Log archives from SDK versions >= 1.1.0, < 1.1.2 with a custom logger wired may contain the webhook URL pattern (/rest/{userId}/{secret}/) or the auth-token pattern ("auth":"...") that are no longer produced since v1.1.2. See Auditing your log archives below for patterns to verify your sinks are clean.

AjaxError — toJSON / toString

AjaxError accepts a requestInfo containing the caller-supplied params. The constructor passes those params through the same redactor, so the credential keys above never survive on the error object — neither in toJSON() output, nor in the stringified form, nor in any log line that subsequently includes the error.

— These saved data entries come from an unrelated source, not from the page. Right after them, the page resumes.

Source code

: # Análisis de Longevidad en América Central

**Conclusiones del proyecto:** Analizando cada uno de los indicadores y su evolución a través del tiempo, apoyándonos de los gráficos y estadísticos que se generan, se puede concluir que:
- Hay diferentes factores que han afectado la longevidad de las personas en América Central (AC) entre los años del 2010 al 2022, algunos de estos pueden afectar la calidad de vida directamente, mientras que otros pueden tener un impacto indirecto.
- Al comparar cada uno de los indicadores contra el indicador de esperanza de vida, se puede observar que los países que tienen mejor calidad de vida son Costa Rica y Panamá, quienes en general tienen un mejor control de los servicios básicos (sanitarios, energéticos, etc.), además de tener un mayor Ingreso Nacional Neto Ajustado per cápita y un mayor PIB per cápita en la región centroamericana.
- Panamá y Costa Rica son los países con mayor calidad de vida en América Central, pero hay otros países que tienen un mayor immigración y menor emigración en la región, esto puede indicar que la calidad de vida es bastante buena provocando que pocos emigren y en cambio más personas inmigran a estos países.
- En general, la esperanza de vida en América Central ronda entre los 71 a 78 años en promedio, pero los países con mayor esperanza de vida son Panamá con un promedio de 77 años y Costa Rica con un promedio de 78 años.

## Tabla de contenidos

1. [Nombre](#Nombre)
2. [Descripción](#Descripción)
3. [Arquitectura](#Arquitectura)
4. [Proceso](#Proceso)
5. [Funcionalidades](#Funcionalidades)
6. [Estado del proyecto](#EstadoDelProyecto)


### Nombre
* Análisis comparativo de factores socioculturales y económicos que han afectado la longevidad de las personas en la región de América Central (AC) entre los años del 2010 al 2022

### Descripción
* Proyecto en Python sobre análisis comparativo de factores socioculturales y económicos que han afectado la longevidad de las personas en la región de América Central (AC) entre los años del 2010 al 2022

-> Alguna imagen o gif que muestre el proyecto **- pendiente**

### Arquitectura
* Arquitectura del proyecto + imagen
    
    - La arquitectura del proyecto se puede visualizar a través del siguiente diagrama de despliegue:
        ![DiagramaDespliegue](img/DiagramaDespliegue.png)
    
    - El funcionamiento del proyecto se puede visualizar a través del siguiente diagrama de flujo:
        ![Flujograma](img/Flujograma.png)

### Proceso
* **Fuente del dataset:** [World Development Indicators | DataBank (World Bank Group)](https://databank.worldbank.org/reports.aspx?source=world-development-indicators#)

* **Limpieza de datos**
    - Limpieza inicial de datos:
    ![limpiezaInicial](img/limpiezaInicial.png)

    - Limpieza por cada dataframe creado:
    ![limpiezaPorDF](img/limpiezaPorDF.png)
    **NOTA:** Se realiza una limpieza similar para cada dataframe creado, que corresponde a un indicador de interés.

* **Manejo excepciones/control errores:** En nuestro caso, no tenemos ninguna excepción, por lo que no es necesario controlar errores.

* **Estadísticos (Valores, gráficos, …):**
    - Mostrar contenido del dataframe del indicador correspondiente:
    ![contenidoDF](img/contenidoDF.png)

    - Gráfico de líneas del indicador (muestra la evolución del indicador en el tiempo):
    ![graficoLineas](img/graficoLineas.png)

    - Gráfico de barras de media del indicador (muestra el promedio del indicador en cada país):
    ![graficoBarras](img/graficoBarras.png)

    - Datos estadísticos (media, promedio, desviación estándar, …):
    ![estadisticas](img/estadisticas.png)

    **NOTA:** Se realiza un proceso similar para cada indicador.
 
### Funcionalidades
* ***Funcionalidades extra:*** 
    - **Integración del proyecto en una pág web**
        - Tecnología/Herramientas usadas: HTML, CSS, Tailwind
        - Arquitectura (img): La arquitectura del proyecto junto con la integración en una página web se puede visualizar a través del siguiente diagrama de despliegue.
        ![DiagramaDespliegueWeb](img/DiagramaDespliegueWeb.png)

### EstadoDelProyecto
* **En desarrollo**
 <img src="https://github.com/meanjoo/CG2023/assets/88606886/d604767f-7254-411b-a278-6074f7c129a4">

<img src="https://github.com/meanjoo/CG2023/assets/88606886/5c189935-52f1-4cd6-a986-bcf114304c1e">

// What you get out of AjaxError.toJSON().requestInfo.params,
// no matter what the caller passed in:
{
  ID: 42,
  access_token: '***REDACTED***',
  auth: '***REDACTED***'
}

What the SDK does not redact

The SDK knows about the canonical keys listed above, matched case-insensitively by exact key name. The redactor will not strip:

  • Custom payload fields you invented — e.g. mySecretField, apiKeyHeader, x_internal_token, anything whose key is not in SENSITIVE_PARAM_KEYS.
  • Credentials embedded inside string values, except canonical query-string pairs — a <canonical-key>=<value> pair inside a string (e.g. a batch cmd[i]) is masked, but a secret that is not in key=value form — a bare token pasted into a description, or a bracketed/encoded query key like auth[application_token]=… — is not.
  • Data more than two levels deep — anything past cmd[i].params.<key> depth is walked past, not into.
  • Custom request headers you set on the underlying axios client — e.g. an Authorization: Bearer <token> header configured via your own axios interceptor. The redactor only touches params, not headers, and headers are not part of the SDK's standard logger context anyway — but they do live on AxiosError.config.headers, see the next bullet.
Don't log err.originalError directly.AjaxError (via its SdkError base) exposes a public originalError field that, for transport failures, holds the rawAxiosError. That AxiosError.config.url contains the full webhook URL (/rest/{userId}/{secret}/method.json) and AxiosError.config.headers can contain Authorization. Neither is redacted by the SDK — they were never inside params. Use err.code, err.status, err.message, or err.requestInfo (which is redacted), and never blanket-stringify err.originalError into any logger sink.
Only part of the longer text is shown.